Problem: Write down each of the records again, exactly and in full.

++++ Provided information ++++

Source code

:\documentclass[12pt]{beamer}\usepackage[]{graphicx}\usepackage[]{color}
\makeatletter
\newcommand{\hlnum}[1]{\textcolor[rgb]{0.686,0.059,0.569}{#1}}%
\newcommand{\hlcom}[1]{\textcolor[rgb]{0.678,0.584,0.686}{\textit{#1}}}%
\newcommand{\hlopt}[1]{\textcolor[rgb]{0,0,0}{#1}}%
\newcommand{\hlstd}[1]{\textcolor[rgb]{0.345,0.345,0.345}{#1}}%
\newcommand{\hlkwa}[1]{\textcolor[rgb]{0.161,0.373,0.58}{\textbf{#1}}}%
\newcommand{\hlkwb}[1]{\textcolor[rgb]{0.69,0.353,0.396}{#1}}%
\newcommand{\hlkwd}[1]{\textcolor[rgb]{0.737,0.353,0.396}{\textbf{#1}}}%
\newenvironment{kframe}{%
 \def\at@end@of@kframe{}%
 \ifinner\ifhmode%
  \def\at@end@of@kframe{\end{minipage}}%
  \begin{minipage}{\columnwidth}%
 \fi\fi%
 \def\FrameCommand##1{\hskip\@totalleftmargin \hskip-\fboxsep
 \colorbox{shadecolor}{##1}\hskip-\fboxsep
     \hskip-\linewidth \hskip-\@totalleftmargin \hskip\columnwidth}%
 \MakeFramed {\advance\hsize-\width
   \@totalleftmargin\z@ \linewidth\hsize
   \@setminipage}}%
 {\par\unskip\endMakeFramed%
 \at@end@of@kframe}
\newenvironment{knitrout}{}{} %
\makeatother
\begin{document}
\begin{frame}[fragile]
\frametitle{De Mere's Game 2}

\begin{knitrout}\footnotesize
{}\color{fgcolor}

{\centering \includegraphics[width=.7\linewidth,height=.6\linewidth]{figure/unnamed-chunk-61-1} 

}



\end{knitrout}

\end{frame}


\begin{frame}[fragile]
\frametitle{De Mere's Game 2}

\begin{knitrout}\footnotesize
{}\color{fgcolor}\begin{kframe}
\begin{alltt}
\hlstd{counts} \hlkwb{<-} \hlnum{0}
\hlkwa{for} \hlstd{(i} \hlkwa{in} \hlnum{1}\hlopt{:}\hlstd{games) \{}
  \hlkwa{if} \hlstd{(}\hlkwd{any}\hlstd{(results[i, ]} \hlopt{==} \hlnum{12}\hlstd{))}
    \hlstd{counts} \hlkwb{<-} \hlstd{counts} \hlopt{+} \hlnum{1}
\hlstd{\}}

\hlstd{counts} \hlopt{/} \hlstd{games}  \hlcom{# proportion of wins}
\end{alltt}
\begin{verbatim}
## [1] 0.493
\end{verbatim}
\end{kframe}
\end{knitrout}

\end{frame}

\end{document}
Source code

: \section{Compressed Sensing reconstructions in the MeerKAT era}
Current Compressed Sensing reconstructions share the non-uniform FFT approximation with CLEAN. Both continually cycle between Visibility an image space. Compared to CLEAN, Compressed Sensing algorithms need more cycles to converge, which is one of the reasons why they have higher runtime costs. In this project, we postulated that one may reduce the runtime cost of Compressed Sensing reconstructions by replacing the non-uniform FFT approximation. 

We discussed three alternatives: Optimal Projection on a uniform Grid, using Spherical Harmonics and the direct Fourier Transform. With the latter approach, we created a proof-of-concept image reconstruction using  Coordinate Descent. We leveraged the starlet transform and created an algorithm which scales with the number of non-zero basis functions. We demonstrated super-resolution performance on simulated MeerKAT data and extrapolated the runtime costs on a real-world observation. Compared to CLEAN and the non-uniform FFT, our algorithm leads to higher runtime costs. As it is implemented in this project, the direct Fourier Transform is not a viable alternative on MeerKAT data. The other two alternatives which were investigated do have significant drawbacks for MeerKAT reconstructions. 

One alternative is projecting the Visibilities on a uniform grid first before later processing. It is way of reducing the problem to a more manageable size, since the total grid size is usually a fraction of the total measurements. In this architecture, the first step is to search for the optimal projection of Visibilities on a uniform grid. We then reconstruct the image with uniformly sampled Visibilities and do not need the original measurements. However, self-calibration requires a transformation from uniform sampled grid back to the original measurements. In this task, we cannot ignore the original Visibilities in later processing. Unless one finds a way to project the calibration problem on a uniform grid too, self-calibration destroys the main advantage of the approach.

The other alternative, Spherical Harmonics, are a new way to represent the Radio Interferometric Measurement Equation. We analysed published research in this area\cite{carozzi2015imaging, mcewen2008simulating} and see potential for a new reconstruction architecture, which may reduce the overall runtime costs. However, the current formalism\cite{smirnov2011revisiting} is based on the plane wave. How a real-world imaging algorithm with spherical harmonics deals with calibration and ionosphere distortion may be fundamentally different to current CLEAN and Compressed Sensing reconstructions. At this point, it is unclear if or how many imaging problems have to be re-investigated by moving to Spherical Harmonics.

++++

Response:
Source code

:\documentclass[12pt]{beamer}\usepackage[]{graphicx}\usepackage[]{color}
\makeatletter
\newcommand{\hlnum}[1]{\textcolor[rgb]{0.686,0.059,0.569}{#1}}%
\newcommand{\hlcom}[1]{\textcolor[rgb]{0.678,0.584,0.686}{\textit{#1}}}%
\newcommand{\hlopt}[1]{\textcolor[rgb]{0,0,0}{#1}}%
\newcommand{\hlstd}[1]{\textcolor[rgb]{0.345,0.345,0.345}{#1}}%
\newcommand{\hlkwa}[1]{\textcolor[rgb]{0.161,0.373,0.58}{\textbf{#1}}}%
\newcommand{\hlkwb}[1]{\textcolor[rgb]{0.69,0.353,0.396}{#1}}%
\newcommand{\hlkwd}[1]{\textcolor[rgb]{0.737,0.353,0.396}{\textbf{#1}}}%
\newenvironment{kframe}{%
 \def\at@end@of@kframe{}%
 \ifinner\ifhmode%
  \def\at@end@of@kframe{\end{minipage}}%
  \begin{minipage}{\columnwidth}%
 \fi\fi%
 \def\FrameCommand##1{\hskip\@totalleftmargin \hskip-\fboxsep
 \colorbox{shadecolor}{##1}\hskip-\fboxsep
     \hskip-\linewidth \hskip-\@totalleftmargin \hskip\columnwidth}%
 \MakeFramed {\advance\hsize-\width
   \@totalleftmargin\z@ \linewidth\hsize
   \@setminipage}}%
 {\par\unskip\endMakeFramed%
 \at@end@of@kframe}
\newenvironment{knitrout}{}{} %
\makeatother
\begin{document}
\begin{frame}[fragile]
\frametitle{De Mere's Game 2}

\begin{knitrout}\footnotesize
{}\color{fgcolor}

{\centering \includegraphics[width=.7\linewidth,height=.6\linewidth]{figure/unnamed-chunk-61-1} 

}



\end{knitrout}

\end{frame}


\begin{frame}[fragile]
\frametitle{De Mere's Game 2}

\begin{knitrout}\footnotesize
{}\color{fgcolor}\begin{kframe}
\begin{alltt}
\hlstd{counts} \hlkwb{<-} \hlnum{0}
\hlkwa{for} \hlstd{(i} \hlkwa{in} \hlnum{1}\hlopt{:}\hlstd{games) \{}
  \hlkwa{if} \hlstd{(}\hlkwd{any}\hlstd{(results[i, ]} \hlopt{==} \hlnum{12}\hlstd{))}
    \hlstd{counts} \hlkwb{<-} \hlstd{counts} \hlopt{+} \hlnum{1}
\hlstd{\}}

\hlstd{counts} \hlopt{/} \hlstd{games}  \hlcom{# proportion of wins}
\end{alltt}
\begin{verbatim}
## [1] 0.493
\end{verbatim}
\end{kframe}
\end{knitrout}

\end{frame}

\end{document}
Source code

: \section{Compressed Sensing reconstructions in the MeerKAT era}
Current Compressed Sensing reconstructions share the non-uniform FFT approximation with CLEAN. Both continually cycle between Visibility an image space. Compared to CLEAN, Compressed Sensing algorithms need more cycles to converge, which is one of the reasons why they have higher runtime costs. In this project, we postulated that one may reduce the runtime cost of Compressed Sensing reconstructions by replacing the non-uniform FFT approximation. 

We discussed three alternatives: Optimal Projection on a uniform Grid, using Spherical Harmonics and the direct Fourier Transform. With the latter approach, we created a proof-of-concept image reconstruction using  Coordinate Descent. We leveraged the starlet transform and created an algorithm which scales with the number of non-zero basis functions. We demonstrated super-resolution performance on simulated MeerKAT data and extrapolated the runtime costs on a real-world observation. Compared to CLEAN and the non-uniform FFT, our algorithm leads to higher runtime costs. As it is implemented in this project, the direct Fourier Transform is not a viable alternative on MeerKAT data. The other two alternatives which were investigated do have significant drawbacks for MeerKAT reconstructions. 

One alternative is projecting the Visibilities on a uniform grid first before later processing. It is way of reducing the problem to a more manageable size, since the total grid size is usually a fraction of the total measurements. In this architecture, the first step is to search for the optimal projection of Visibilities on a uniform grid. We then reconstruct the image with uniformly sampled Visibilities and do not need the original measurements. However, self-calibration requires a transformation from uniform sampled grid back to the original measurements. In this task, we cannot ignore the original Visibilities in later processing. Unless one finds a way to project the calibration problem on a uniform grid too, self-calibration destroys the main advantage of the approach.

The other alternative, Spherical Harmonics, are a new way to represent the Radio Interferometric Measurement Equation. We analysed published research in this area\cite{carozzi2015imaging, mcewen2008simulating} and see potential for a new reconstruction architecture, which may reduce the overall runtime costs. However, the current formalism\cite{smirnov2011revisiting} is based on the plane wave. How a real-world imaging algorithm with spherical harmonics deals with calibration and ionosphere distortion may be fundamentally different to current CLEAN and Compressed Sensing reconstructions. At this point, it is unclear if or how many imaging problems have to be re-investigated by moving to Spherical Harmonics.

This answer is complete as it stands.